Given information:
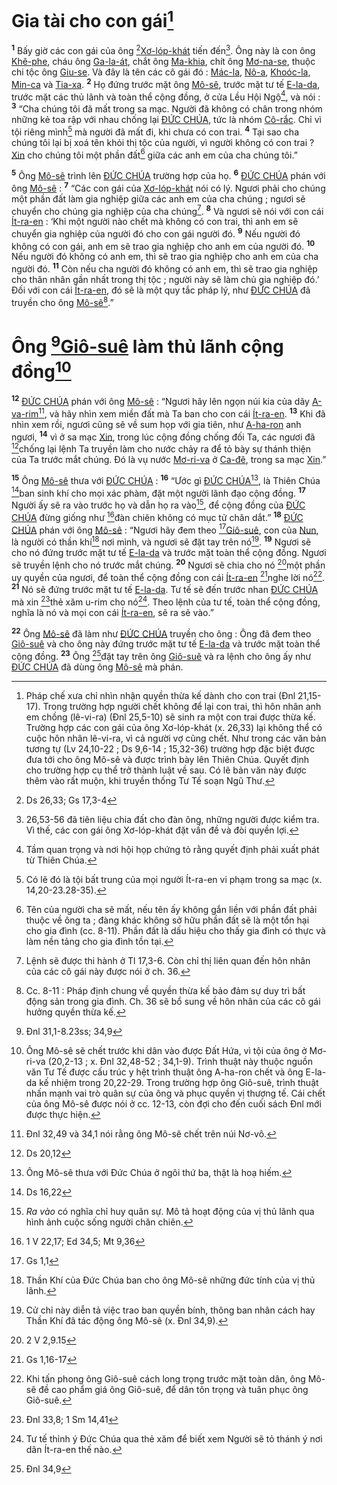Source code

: # Gia tài cho con gái[^1]
<sup><b>1</b></sup> Bấy giờ các con gái của ông [^1*][Xơ-lóp-khát]() tiến đến[^2]. Ông này là con ông [Khê-phe](), cháu ông [Ga-la-át](), chắt ông [Ma-khia](), chít ông [Mơ-na-se](), thuộc chi tộc ông [Giu-se](). Và đây là tên các cô gái đó : [Mác-la](), [Nô-a](), [Khoóc-la](), [Min-ca]() và [Tia-xa](). <sup><b>2</b></sup> Họ đứng trước mặt ông [Mô-sê](), trước mặt tư tế [E-la-da](), trước mặt các thủ lãnh và toàn thể cộng đồng, ở cửa Lều Hội Ngộ[^3], và nói : <sup><b>3</b></sup> “Cha chúng tôi đã mất trong sa mạc. Người đã không có chân trong nhóm những kẻ toa rập với nhau chống lại [ĐỨC CHÚA](), tức là nhóm [Cô-rắc](). Chỉ vì tội riêng mình[^4] mà người đã mất đi, khi chưa có con trai. <sup><b>4</b></sup> Tại sao cha chúng tôi lại bị xoá tên khỏi thị tộc của người, vì người không có con trai ? [Xin]() cho chúng tôi một phần đất[^5] giữa các anh em của cha chúng tôi.”

<sup><b>5</b></sup> Ông [Mô-sê]() trình lên [ĐỨC CHÚA]() trường hợp của họ. <sup><b>6</b></sup> [ĐỨC CHÚA]() phán với ông [Mô-sê]() : <sup><b>7</b></sup> “Các con gái của [Xơ-lóp-khát]() nói có lý. Ngươi phải cho chúng một phần đất làm gia nghiệp giữa các anh em của cha chúng ; ngươi sẽ chuyển cho chúng gia nghiệp của cha chúng[^6]. <sup><b>8</b></sup> Và ngươi sẽ nói với con cái [Ít-ra-en]() : ‘Khi một người nào chết mà không có con trai, thì anh em sẽ chuyển gia nghiệp của người đó cho con gái người đó. <sup><b>9</b></sup> Nếu người đó không có con gái, anh em sẽ trao gia nghiệp cho anh em của người đó. <sup><b>10</b></sup> Nếu người đó không có anh em, thì sẽ trao gia nghiệp cho anh em của cha người đó. <sup><b>11</b></sup> Còn nếu cha người đó không có anh em, thì sẽ trao gia nghiệp cho thân nhân gần nhất trong thị tộc ; người này sẽ làm chủ gia nghiệp đó.’ Đối với con cái [Ít-ra-en](), đó sẽ là một quy tắc pháp lý, như [ĐỨC CHÚA]() đã truyền cho ông [Mô-sê]()[^7].”


# Ông [^2*][Giô-suê]() làm thủ lãnh cộng đồng[^8]
<sup><b>12</b></sup> [ĐỨC CHÚA]() phán với ông [Mô-sê]() : “Ngươi hãy lên ngọn núi kia của dãy [A-va-rim]()[^9], và hãy nhìn xem miền đất mà Ta ban cho con cái [Ít-ra-en](). <sup><b>13</b></sup> Khi đã nhìn xem rồi, ngươi cũng sẽ về sum họp với gia tiên, như [A-ha-ron]() anh ngươi, <sup><b>14</b></sup> vì ở sa mạc [Xin](), trong lúc cộng đồng chống đối Ta, các ngươi đã [^3*]chống lại lệnh Ta truyền làm cho nước chảy ra để tỏ bày sự thánh thiện của Ta trước mắt chúng. Đó là vụ nước [Mơ-ri-va]() ở [Ca-đê](), trong sa mạc [Xin]().”

<sup><b>15</b></sup> Ông [Mô-sê]() thưa với [ĐỨC CHÚA]() : <sup><b>16</b></sup> “Ước gì [ĐỨC CHÚA]()[^10], là Thiên Chúa [^4*]ban sinh khí cho mọi xác phàm, đặt một người lãnh đạo cộng đồng. <sup><b>17</b></sup> Người ấy sẽ ra vào trước họ và dẫn họ ra vào[^11], để cộng đồng của [ĐỨC CHÚA]() đừng giống như [^5*]đàn chiên không có mục tử chăn dắt.” <sup><b>18</b></sup> [ĐỨC CHÚA]() phán với ông [Mô-sê]() : “Ngươi hãy đem theo [^6*][Giô-suê](), con của [Nun](), là người có thần khí[^12] nơi mình, và ngươi sẽ đặt tay trên nó[^13]. <sup><b>19</b></sup> Ngươi sẽ cho nó đứng trước mặt tư tế [E-la-da]() và trước mặt toàn thể cộng đồng. Ngươi sẽ truyền lệnh cho nó trước mắt chúng. <sup><b>20</b></sup> Ngươi sẽ chia cho nó [^7*]một phần uy quyền của ngươi, để toàn thể cộng đồng con cái [Ít-ra-en]() [^8*]nghe lời nó[^14]. <sup><b>21</b></sup> Nó sẽ đứng trước mặt tư tế [E-la-da](). Tư tế sẽ đến trước nhan [ĐỨC CHÚA]() mà xin [^9*]thẻ xăm u-rim cho nó[^15]. Theo lệnh của tư tế, toàn thể cộng đồng, nghĩa là nó và mọi con cái [Ít-ra-en](), sẽ ra sẽ vào.”

<sup><b>22</b></sup> Ông [Mô-sê]() đã làm như [ĐỨC CHÚA]() truyền cho ông : Ông đã đem theo [Giô-suê]() và cho ông này đứng trước mặt tư tế [E-la-da]() và trước mặt toàn thể cộng đồng. <sup><b>23</b></sup> Ông [^10*]đặt tay trên ông [Giô-suê]() và ra lệnh cho ông ấy như [ĐỨC CHÚA]() đã dùng ông [Mô-sê]() mà phán.

[^1]: Pháp chế xưa chỉ nhìn nhận quyền thừa kế dành cho con trai (Đnl 21,15-17). Trong trường hợp người chết không để lại con trai, thì hôn nhân anh em chồng (lê-vi-ra) (Đnl 25,5-10) sẽ sinh ra một con trai được thừa kế. Trường hợp các con gái của ông Xơ-lóp-khát (x. 26,33) lại không thể có cuộc hôn nhân lê-vi-ra, vì cả người vợ cũng chết. Như trong các văn bản tương tự (Lv 24,10-22 ; Ds 9,6-14 ; 15,32-36) trường hợp đặc biệt được đưa tới cho ông Mô-sê và được trình bày lên Thiên Chúa. Quyết định cho trường hợp cụ thể trở thành luật về sau. Có lẽ bản văn này được thêm vào rất muộn, khi truyền thống Tư Tế soạn Ngũ Thư.
[^2]: 26,53-56 đã tiên liệu chia đất cho đàn ông, những người được kiểm tra. Vì thế, các con gái ông Xơ-lóp-khát đặt vấn đề và đòi quyền lợi.
[^3]: Tầm quan trọng và nơi hội họp chứng tỏ rằng quyết định phải xuất phát từ Thiên Chúa.
[^4]: Có lẽ đó là tội bất trung của mọi người Ít-ra-en vi phạm trong sa mạc (x. 14,20-23.28-35).
[^5]: Tên của người cha sẽ mất, nếu tên ấy không gắn liền với phần đất phải thuộc về ông ta ; đàng khác không sở hữu phần đất sẽ là một tổn hại cho gia đình (cc. 8-11). Phần đất là dấu hiệu cho thấy gia đình có thực và làm nền tảng cho gia đình tồn tại.
[^6]: Lệnh sẽ được thi hành ở Tl 17,3-6. Còn chỉ thị liên quan đến hôn nhân của các cô gái này được nói ở ch. 36.
[^7]: Cc. 8-11 : Pháp định chung về quyền thừa kế bảo đảm sự duy trì bất động sản trong gia đình. Ch. 36 sẽ bổ sung về hôn nhân của các cô gái hưởng quyền thừa kế.
[^8]: Ông Mô-sê sẽ chết trước khi dân vào được Đất Hứa, vì tội của ông ở Mơ-ri-va (20,2-13 ; x. Đnl 32,48-52 ; 34,1-9). Trình thuật này thuộc nguồn văn Tư Tế được cấu trúc y hệt trình thuật ông A-ha-ron chết và ông E-la-da kế nhiệm trong 20,22-29. Trong trường hợp ông Giô-suê, trình thuật nhấn mạnh vai trò quân sự của ông và phục quyền vị thượng tế. Cái chết của ông Mô-sê được nói ở cc. 12-13, còn đợi cho đến cuối sách Đnl mới được thực hiện.
[^9]: Đnl 32,49 và 34,1 nói rằng ông Mô-sê chết trên núi Nơ-vô.
[^10]: Ông Mô-sê thưa với Đức Chúa ở ngôi thứ ba, thật là hoạ hiếm.
[^11]: *Ra vào* có nghĩa chỉ huy quân sự. Mô tả hoạt động của vị thủ lãnh qua hình ảnh cuộc sống người chăn chiên.
[^12]: Thần Khí của Đức Chúa ban cho ông Mô-sê những đức tính của vị thủ lãnh.
[^13]: Cử chỉ này diễn tả việc trao ban quyền bính, thông ban nhân cách hay Thần Khí đã tác động ông Mô-sê (x. Đnl 34,9).
[^14]: Khi tấn phong ông Giô-suê cách long trọng trước mặt toàn dân, ông Mô-sê đề cao phẩm giá ông Giô-suê, để dân tôn trọng và tuân phục ông Giô-suê.
[^15]: Tư tế thỉnh ý Đức Chúa qua thẻ xăm để biết xem Người sẽ tỏ thánh ý nơi dân Ít-ra-en thế nào.
[^1*]: Ds 26,33; Gs 17,3-4
[^2*]: Đnl 31,1-8.23ss; 34,9
[^3*]: Ds 20,12
[^4*]: Ds 16,22
[^5*]: 1 V 22,17; Ed 34,5; Mt 9,36
[^6*]: Gs 1,1
[^7*]: 2 V 2,9.15
[^8*]: Gs 1,16-17
[^9*]: Đnl 33,8; 1 Sm 14,41
[^10*]: Đnl 34,9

Description of the task: Could you restate, word for word, the lines above from the one with "[^5]: Tên của" to the one with "[^9]: Đnl 32,49", both included?

Output below:
[^5]: Tên của người cha sẽ mất, nếu tên ấy không gắn liền với phần đất phải thuộc về ông ta ; đàng khác không sở hữu phần đất sẽ là một tổn hại cho gia đình (cc. 8-11). Phần đất là dấu hiệu cho thấy gia đình có thực và làm nền tảng cho gia đình tồn tại.
[^6]: Lệnh sẽ được thi hành ở Tl 17,3-6. Còn chỉ thị liên quan đến hôn nhân của các cô gái này được nói ở ch. 36.
[^7]: Cc. 8-11 : Pháp định chung về quyền thừa kế bảo đảm sự duy trì bất động sản trong gia đình. Ch. 36 sẽ bổ sung về hôn nhân của các cô gái hưởng quyền thừa kế.
[^8]: Ông Mô-sê sẽ chết trước khi dân vào được Đất Hứa, vì tội của ông ở Mơ-ri-va (20,2-13 ; x. Đnl 32,48-52 ; 34,1-9). Trình thuật này thuộc nguồn văn Tư Tế được cấu trúc y hệt trình thuật ông A-ha-ron chết và ông E-la-da kế nhiệm trong 20,22-29. Trong trường hợp ông Giô-suê, trình thuật nhấn mạnh vai trò quân sự của ông và phục quyền vị thượng tế. Cái chết của ông Mô-sê được nói ở cc. 12-13, còn đợi cho đến cuối sách Đnl mới được thực hiện.
[^9]: Đnl 32,49 và 34,1 nói rằng ông Mô-sê chết trên núi Nơ-vô.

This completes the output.